2.2.24

Os músicos de intervenção teriam uma crise de criatividade se o fantasma do fascismo fosse erradicado?

Mini Drunfes, “Fazer a Revolução”, in https://www.youtube.com/watch?v=IqU8GRb8VNU

Era como se (afinal) os deuses existissem, até para os profundamente ateus: uma divindade arrematou a sua diligência e, para fazer jus à bondade que dizem ser inata, erradicou os fascistas. As decisões dos deuses não são impugnáveis. E não prescrevem, dada a sua natureza divina. Esta neoescolástica virou-se a favor do mundo, dos oprimidos e dos perseguidos pela sanha dos fascistas: não é um genocídio, porque as divindades não cometem genocídios (praticam a justiça divina) e de um genocídio que erradica potenciais genocidas não se pode dizer que é um genocídio.

Sem fascistas não há fascismo – pensámos todos, num momento coletivo de exultação. Durante os dias de embriaguez coletiva, andámos nas nuvens. Já não tínhamos medo que um fascista estivesse ao dobrar da esquina, preparado para nos importunar, preparado para a delação. Já não tínhamos medo que o fascista chegasse ao poder através de eleições, essa degenerescência burguesa que quase abriu os governos aos fascistas. Literalmente: andávamos nas nuvens. Já não tínhamos de recear pelo esbulho dos costumes, pelo policiamento dos pretores da moralidade arcaica, sempre ávidos de julgamentos sem contraditório. Nas nuvens, era assim que estávamos, dias e dias a fio. Tanto que só depois é que demos conta que a veia criativa se tinha esgotado com a extinção do fascismo.

Começamos a descer à terra. Continuávamos imensamente felizes pelo sumiço do fascismo e dos fascistas. Mas o que seria de nós, músicos de intervenção, agora que o fascismo que nos mobilizava para arrebatadas estrofes e inspiradas composições musicais tinha sido erradicado? Continuaríamos a intervir sobre o quê, se até os moderados foram acantonados num redil onde, em virtude da sua complacência com os fascistas, os seus direitos de cidadania foram amputados (em julgamento sumário – e sem contraditório)? É que até o neoliberalismo prescreveu, por decisão divina.

Ao início, alguns de nós, os mais otimistas, ou aqueles que ainda estavam sob efeitos lisérgicos, desdramatizaram a angústia que acabara de nascer. Na pior das hipóteses – pressentimos – seríamos autores de composições musicais inspiradas no longo e funesto passo fascista. Continuaríamos a exorcizar o fantasma do fascismo, mesmo sabendo que o fascismo tinha sido dado com o extinto. A antropologia do fascismo teria de ser preservada para memória futura. Seria a válvula de escape para a criação artística vindoura. Manter vivo o estigma do fascismo, para não haver quem no futuro reavive a sua chama.
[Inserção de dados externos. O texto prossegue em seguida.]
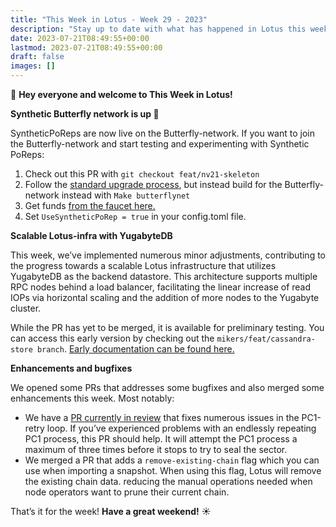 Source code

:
 ```yaml
---
title: "This Week in Lotus - Week 29 - 2023"
description: "Stay up to date with what has happened in Lotus this week"
date: 2023-07-21T08:49:55+00:00
lastmod: 2023-07-21T08:49:55+00:00
draft: false
images: []
---
```


:wave: **Hey everyone and welcome to This Week in Lotus!**

**Synthetic Butterfly network is up :butterfly:**

SyntheticPoReps are now live on the Butterfly-network. If you want to join the Butterfly-network and start testing and experimenting with Synthetic PoReps:

1. Check out this PR with `git checkout feat/nv21-skeleton`
2. Follow the [standard upgrade process](https://lotus.filecoin.io/storage-providers/operate/upgrades/#upgrade-in-place), but instead build for the Butterfly-network instead with `Make butterflynet`
3. Get funds [from the faucet here.](https://faucet.butterfly.fildev.network/)
4. Set `UseSyntheticPoRep = true` in your config.toml file.

**Scalable Lotus-infra with YugabyteDB**

This week, we’ve implemented numerous minor adjustments, contributing to the progress towards a scalable Lotus infrastructure that utilizes YugabyteDB as the backend datastore. This architecture supports multiple RPC nodes behind a load balancer, facilitating the linear increase of read IOPs via horizontal scaling and the addition of more nodes to the Yugabyte cluster.

While the PR has yet to be merged, it is available for preliminary testing. You can access this early version by checking out the `mikers/feat/cassandra-store branch`. [Early documentation can be found here.](https://cosmic-halva-918d7c.netlify.app/lotus/configure/followers/)

**Enhancements and bugfixes**

We opened some PRs that addresses some bugfixes and also merged some enhancements this week. Most notably:

- We have a [PR currently in review](https://github.com/filecoin-project/lotus/pull/11087) that fixes numerous issues in the PC1-retry loop. If you’ve experienced problems with an endlessly repeating PC1 process, this PR should help. It will attempt the PC1 process a maximum of three times before it stops to try to seal the sector.
- We merged a PR that adds a `remove-existing-chain` flag which you can use when importing a snapshot. When using this flag, Lotus will remove the existing chain data. reducing the manual operations needed when node operators want to prune their current chain.

That’s it for the week! **Have a great weekend!** :sunny: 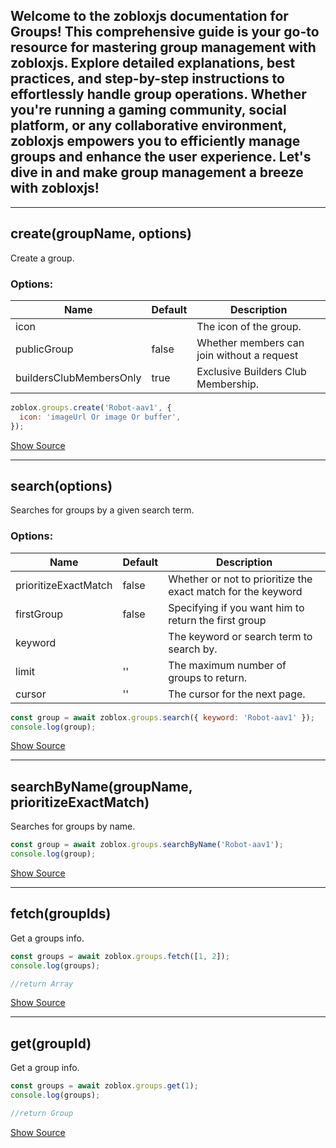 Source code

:## Welcome to the zobloxjs documentation for Groups! This comprehensive guide is your go-to resource for mastering group management with zobloxjs. Explore detailed explanations, best practices, and step-by-step instructions to effortlessly handle group operations. Whether you're running a gaming community, social platform, or any collaborative environment, zobloxjs empowers you to efficiently manage groups and enhance the user experience. Let's dive in and make group management a breeze with zobloxjs!

---

## create(groupName, options)

Create a group.

### Options:

| Name                    | Default | Description                                |
| ----------------------- | ------- | ------------------------------------------ |
| icon                    |         | The icon of the group.                     |
| publicGroup             | false   | Whether members can join without a request |
| buildersClubMembersOnly | true    | Exclusive Builders Club Membership.        |

```js
zoblox.groups.create('Robot-aav1', {
  icon: 'imageUrl Or image Or buffer',
});
```

[Show Source]()

---

## search(options)

Searches for groups by a given search term.

### Options:

| Name                 | Default | Description                                                  |
| -------------------- | ------- | ------------------------------------------------------------ |
| prioritizeExactMatch | false   | Whether or not to prioritize the exact match for the keyword |
| firstGroup           | false   | Specifying if you want him to return the first group         |
| keyword              |         | The keyword or search term to search by.                     |
| limit                | ''      | The maximum number of groups to return.                      |
| cursor               | ''      | The cursor for the next page.                                |

```js
const group = await zoblox.groups.search({ keyword: 'Robot-aav1' });
console.log(group);
```

[Show Source]()

---

## searchByName(groupName, prioritizeExactMatch)

Searches for groups by name.

```js
const group = await zoblox.groups.searchByName('Robot-aav1');
console.log(group);
```

[Show Source]()

---

## fetch(groupIds)

Get a groups info.

```js
const groups = await zoblox.groups.fetch([1, 2]);
console.log(groups);

//return Array
```

[Show Source]()

---

## get(groupId)

Get a group info.

```js
const groups = await zoblox.groups.get(1);
console.log(groups);

//return Group
```

[Show Source]()
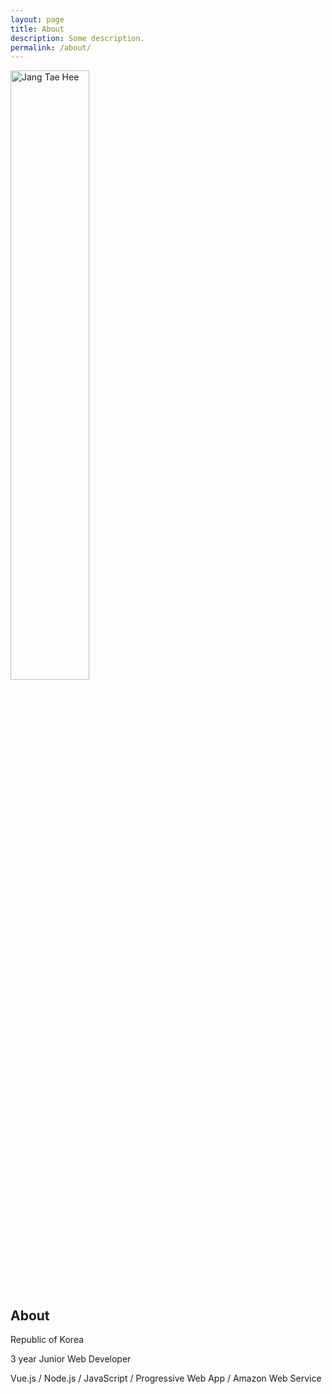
```yaml
---
layout: page
title: About
description: Some description.
permalink: /about/
---
```


<img itemprop="image" class="img-rounded" src="https://photos.google.com/photo/AF1QipN6t0BPnLICYLlzOQOVYQe21-3YQcyJ_x571hqn" alt="Jang Tae Hee" width="50%">

## About

Republic of Korea

3 year Junior Web Developer

Vue.js / Node.js / JavaScript / Progressive Web App / Amazon Web Service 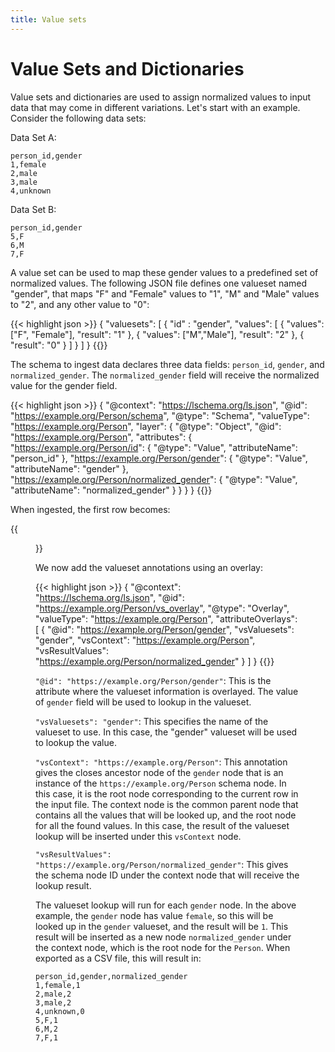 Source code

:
 ```yaml
---
title: Value sets
---
```


# Value Sets and Dictionaries

Value sets and dictionaries are used to assign normalized values to
input data that may come in different variations. Let's start with an
example. Consider the following data sets:

Data Set A:
```
person_id,gender
1,female
2,male
3,male
4,unknown
```
Data Set B:
```
person_id,gender
5,F
6,M
7,F
```

A value set can be used to map these gender values to a predefined set
of normalized values. The following JSON file defines one valueset
named "gender", that maps "F" and "Female" values to "1", "M" and
"Male" values to "2", and any other value to "0":

{{< highlight json >}}
{
   "valuesets": [
      {
         "id" : "gender",
         "values": [
           {
              "values": ["F", "Female"],
              "result": "1"
          },
          {
             "values": ["M","Male"],
             "result": "2"
          },
          {
            "result": "0"
          }
       ]
     }
   ]
}
{{</highlight>}}

The schema to ingest data declares three data fields: `person_id`,
`gender`, and `normalized_gender`. The `normalized_gender` field will
receive the normalized value for the gender field.

{{< highlight json >}}
{
    "@context": "https://lschema.org/ls.json",
    "@id": "https://example.org/Person/schema",
    "@type": "Schema",
    "valueType": "https://example.org/Person",
    "layer": {
        "@type": "Object",
        "@id": "https://example.org/Person",
        "attributes": {
            "https://example.org/Person/id": {
                "@type": "Value",
                "attributeName": "person_id"
            },
            "https://example.org/Person/gender": {
                "@type": "Value",
                "attributeName": "gender"
            },
            "https://example.org/Person/normalized_gender": {
                "@type": "Value",
                "attributeName": "normalized_gender"
            }
        }
    }
}
{{</highlight>}}

When ingested, the first row becomes:

{{<figure src="ingested.png" class="text-center my-3" >}} 

We now add the valueset annotations using an overlay:

{{< highlight json >}}
{
    "@context": "https://lschema.org/ls.json",
    "@id": "https://example.org/Person/vs_overlay",
    "@type": "Overlay",
    "valueType": "https://example.org/Person",
    "attributeOverlays": [
       {
          "@id": "https://example.org/Person/gender",
          "vsValuesets": "gender",
          "vsContext": "https://example.org/Person",
          "vsResultValues": "https://example.org/Person/normalized_gender"
       }
    ]
}
{{</highlight>}}


`"@id": "https://example.org/Person/gender"`: This is the attribute
where the valueset information is overlayed. The value of `gender`
field will be used to lookup in the valueset.

`"vsValuesets": "gender"`: This specifies the name of the valueset to
use. In this case, the "gender" valueset will be used to lookup the
value.

`"vsContext": "https://example.org/Person"`: This annotation gives the
closes ancestor node of the `gender` node that is an instance of the
`https://example.org/Person` schema node. In this case, it is the root
node corresponding to the current row in the input file. The context
node is the common parent node that contains all the values that will
be looked up, and the root node for all the found values. In this
case, the result of the valueset lookup will be inserted under this
`vsContext` node.

`"vsResultValues": "https://example.org/Person/normalized_gender"`:
This gives the schema node ID under the context node that will receive
the lookup result.

The valueset lookup will run for each `gender` node. In the above
example, the `gender` node has value `female`, so this will be looked
up in the `gender` valueset, and the result will be `1`. This result
will be inserted as a new node `normalized_gender` under the context
node, which is the root node for the `Person`. When exported as a CSV 
file, this will result in:

```
person_id,gender,normalized_gender
1,female,1
2,male,2
3,male,2
4,unknown,0
5,F,1
6,M,2
7,F,1
```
Algum tempo depois, muitos de nós estávamos inconsoláveis. Não tínhamos verve. A desinspiração era gémea da abolição do fascismo. Secara a veia que habilitava o arrebatamento artístico. O diagnóstico era dilacerante: nem o mundo perfeito em que agora vivíamos conseguia ser a musa inspiradora. Não nos conseguíamos excitar – artisticamente falando – com o palco idílico que um cortejo de divindades nos ofereceu. Demos conta que só conseguíamos criar arte se estivéssemos acossados por vultos que esbracejassem a ameaça do fascismo – ou que, mediados pelos excessos de interpretação a que éramos dados, assim fossem por nós ajuizados. 

O fascismo fora atirado borda fora e a nossa inspiração também. Já não conseguíamos ser intérpretes das maleitas sociais; não havia oprimidos que tornávamos protagonistas de estrofes heroicas; para mal da nossa desinspiração, o mundo era um exemplo do bondade e felicidade geral, a pobreza tinha sido banida com a redistribuição das fortunas pornográficas, o capitalismo acompanhou o fascismo, entrando no seu estertor, já ninguém usurpava os demais com o vício da propriedade (outra aleivosia da burguesia decadente). 

Perdêramos o objeto da intervenção. Perdemos os sujeitos qualificados que motivam a intervenção artística. A nossa arte ficou órfã, ou nós ficámos órfãos da extinção do fascismo (um paradoxo). Nunca mais conseguiríamos  criar música, já não era imperativo intervir sobre as iniquidades que sobressaltavam o mundo e nos davam razão de existir (artisticamente falando), pois elas foram extintas com a erradicação do fascismo.

Tínhamos, afinal, saudades do fascismo – mas não digam a ninguém, para não nos levarem a mal.